**Task to carry out**
Nothing outside the range below should be printed. Output exactly the lines from the line with "## Step 10: Flash the firmware ##" to the line with "Commission these two", both included.

[Stored data entries]
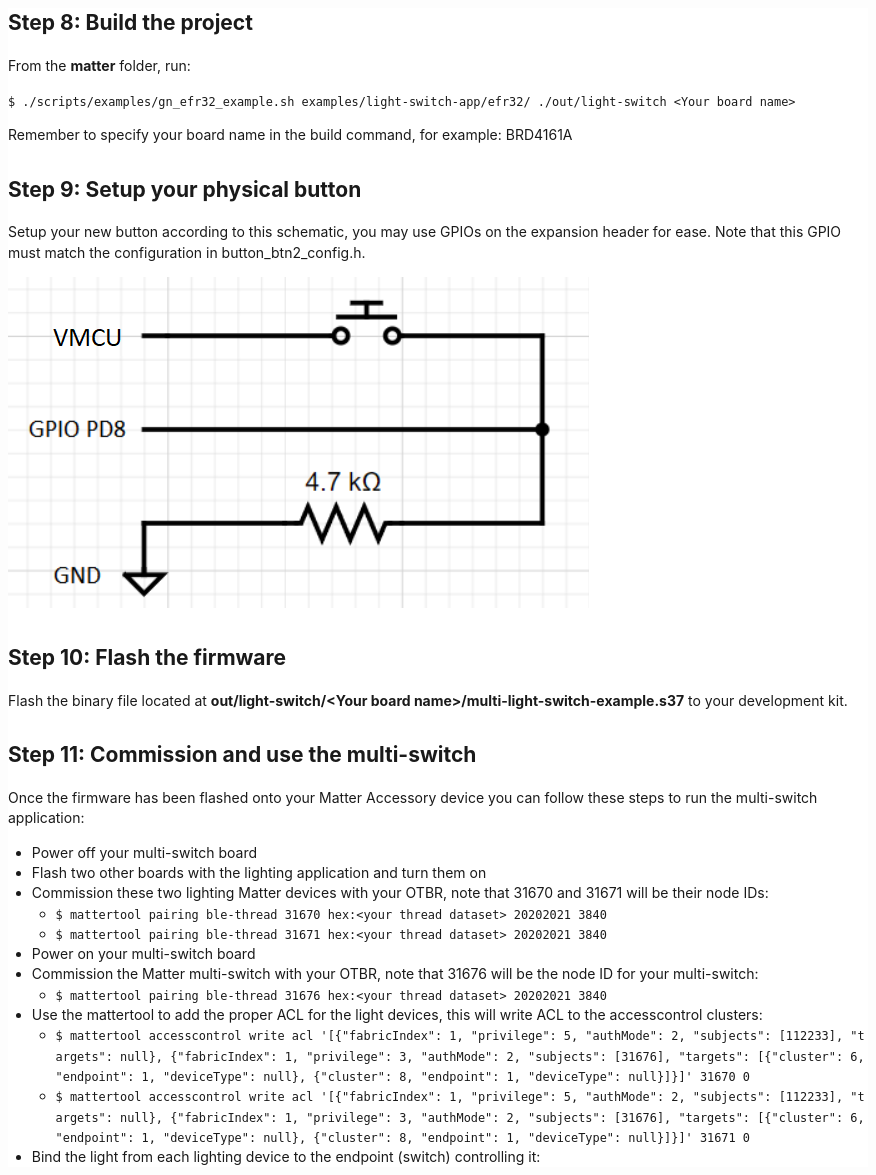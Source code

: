 ## Step 8: Build the project ##

From the **matter** folder, run:

`$ ./scripts/examples/gn_efr32_example.sh examples/light-switch-app/efr32/ ./out/light-switch <Your board name>`

Remember to specify your board name in the build command, for example: BRD4161A

## Step 9: Setup your physical button ##

Setup your new button according to this schematic, you may use GPIOs on the expansion header for ease. Note that this GPIO must match the configuration in button_btn2_config.h.

![ZAP GUI](images/Schematic.png)

## Step 10: Flash the firmware ##

Flash the binary file located at **out/light-switch/\<Your board name>/multi-light-switch-example.s37** to your development kit.

## Step 11: Commission and use the multi-switch ##

Once the firmware has been flashed onto your Matter Accessory device you can follow these steps to run the multi-switch application:

* Power off your multi-switch board
* Flash two other boards with the lighting application and turn them on
* Commission these two lighting Matter devices with your OTBR, note that 31670 and 31671 will be their node IDs:
  * `$ mattertool pairing ble-thread 31670 hex:<your thread dataset> 20202021 3840`  
  * `$ mattertool pairing ble-thread 31671 hex:<your thread dataset> 20202021 3840`  
* Power on your multi-switch board
* Commission the Matter multi-switch with your OTBR, note that 31676 will be the node ID for your multi-switch:
  * `$ mattertool pairing ble-thread 31676 hex:<your thread dataset> 20202021 3840`  
* Use the mattertool to add the proper ACL for the light devices, this will write ACL to the accesscontrol clusters:
  * `$ mattertool accesscontrol write acl '[{"fabricIndex": 1, "privilege": 5, "authMode": 2, "subjects": [112233], "targets": null}, {"fabricIndex": 1, "privilege": 3, "authMode": 2, "subjects": [31676], "targets": [{"cluster": 6, "endpoint": 1, "deviceType": null}, {"cluster": 8, "endpoint": 1, "deviceType": null}]}]' 31670 0`  
  * `$ mattertool accesscontrol write acl '[{"fabricIndex": 1, "privilege": 5, "authMode": 2, "subjects": [112233], "targets": null}, {"fabricIndex": 1, "privilege": 3, "authMode": 2, "subjects": [31676], "targets": [{"cluster": 6, "endpoint": 1, "deviceType": null}, {"cluster": 8, "endpoint": 1, "deviceType": null}]}]' 31671 0`  
* Bind the light from each lighting device to the endpoint (switch) controlling it:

**Output of the exercise**
## Step 10: Flash the firmware ##

Flash the binary file located at **out/light-switch/\<Your board name>/multi-light-switch-example.s37** to your development kit.

## Step 11: Commission and use the multi-switch ##

Once the firmware has been flashed onto your Matter Accessory device you can follow these steps to run the multi-switch application:

* Power off your multi-switch board
* Flash two other boards with the lighting application and turn them on
* Commission these two lighting Matter devices with your OTBR, note that 31670 and 31671 will be their node IDs:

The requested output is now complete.